Anna Fur Laxis is an English pin-up model and burlesque dancer, particularly noteworthy for her extensive tattoos and her introduction of axe-throwing and other unusual skills into her work. Her performances include residencies at Jeepers Peepers Burlesque (York, England) and Wet Spot (Leeds, UK), and have been acclaimed around the world. She also makes frequent appearances in print both as a model and as a celebrity, having appeared many times in 21st Century Pin-Ups magazine, Skin Deep magazine and Bizarre magazine.
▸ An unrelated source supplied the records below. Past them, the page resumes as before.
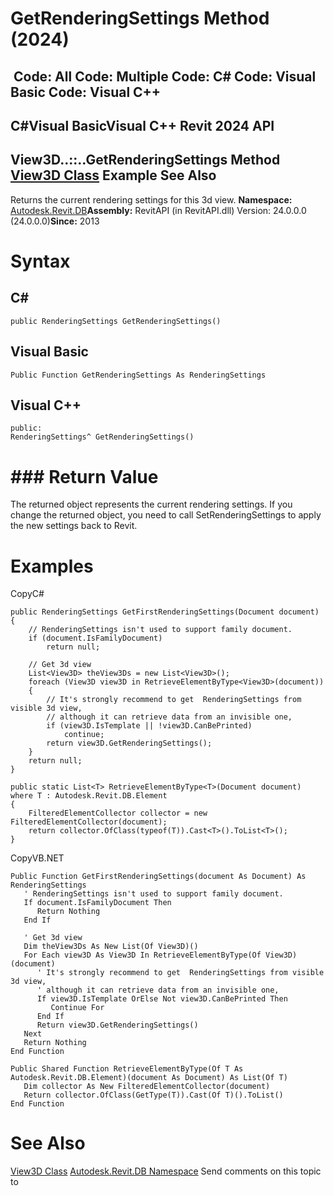 # GetRenderingSettings Method (2024)

﻿
 Code: All Code: Multiple Code: C# Code: Visual Basic Code: Visual C++   
---  
C#Visual BasicVisual C++
Revit 2024 API  
---  
View3D..::..GetRenderingSettings Method   
[View3D Class](d795a238-fc24-1875-e64f-a2bef56ae949.md "View3D Class") Example See Also  
---  
Returns the current rendering settings for this 3d view. 
**Namespace:** [Autodesk.Revit.DB](87546ba7-461b-c646-cbb1-2cb8f5bff8b2.md "Autodesk.Revit.DB Namespace")**Assembly:** RevitAPI (in RevitAPI.dll) Version: 24.0.0.0 (24.0.0.0)**Since:** 2013 
# Syntax
C#  
---  
```text
public RenderingSettings GetRenderingSettings()
```
  
Visual Basic  
---  
```text
Public Function GetRenderingSettings As RenderingSettings
```
  
Visual C++  
---  
```text
public:
RenderingSettings^ GetRenderingSettings()
```
  
# ### Return Value
The returned object represents the current rendering settings. If you change the returned object, you need to call SetRenderingSettings to apply the new settings back to Revit. 
# Examples
CopyC#
```text
public RenderingSettings GetFirstRenderingSettings(Document document)
{
    // RenderingSettings isn't used to support family document.
    if (document.IsFamilyDocument)
        return null;

    // Get 3d view
    List<View3D> theView3Ds = new List<View3D>();
    foreach (View3D view3D in RetrieveElementByType<View3D>(document))
    {
        // It's strongly recommend to get  RenderingSettings from visible 3d view, 
        // although it can retrieve data from an invisible one,
        if (view3D.IsTemplate || !view3D.CanBePrinted)
            continue;
        return view3D.GetRenderingSettings();
    }
    return null;
}

public static List<T> RetrieveElementByType<T>(Document document) where T : Autodesk.Revit.DB.Element
{
    FilteredElementCollector collector = new FilteredElementCollector(document);
    return collector.OfClass(typeof(T)).Cast<T>().ToList<T>();
}
```

CopyVB.NET
```text
Public Function GetFirstRenderingSettings(document As Document) As RenderingSettings
   ' RenderingSettings isn't used to support family document.
   If document.IsFamilyDocument Then
      Return Nothing
   End If

   ' Get 3d view
   Dim theView3Ds As New List(Of View3D)()
   For Each view3D As View3D In RetrieveElementByType(Of View3D)(document)
      ' It's strongly recommend to get  RenderingSettings from visible 3d view, 
      ' although it can retrieve data from an invisible one,
      If view3D.IsTemplate OrElse Not view3D.CanBePrinted Then
         Continue For
      End If
      Return view3D.GetRenderingSettings()
   Next
   Return Nothing
End Function

Public Shared Function RetrieveElementByType(Of T As Autodesk.Revit.DB.Element)(document As Document) As List(Of T)
   Dim collector As New FilteredElementCollector(document)
   Return collector.OfClass(GetType(T)).Cast(Of T)().ToList()
End Function
```

# See Also
[View3D Class](d795a238-fc24-1875-e64f-a2bef56ae949.md "View3D Class")
[Autodesk.Revit.DB Namespace](87546ba7-461b-c646-cbb1-2cb8f5bff8b2.md "Autodesk.Revit.DB Namespace")
Send comments on this topic to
She studied radiography at university, and in 2005 chose the name Anna Fur Laxis, a pun on anaphylaxis, for modelling, continuing to use it for burlesque dancing. She made her debut as a burlesque dancer in the Ruby Review in Leeds. Her tattoo on her left arm covers third-degree burns from an accident at a young age.

==Awards==
In the Knife, Axe, Tomahawk Throwing Association UK Tournament, 2010, she finished second to Rich Sunderland in the 1 spin knife category, and joint second with Chris Bilton and Rose Bilton to Rich Sunderland in the 2 spin knife category.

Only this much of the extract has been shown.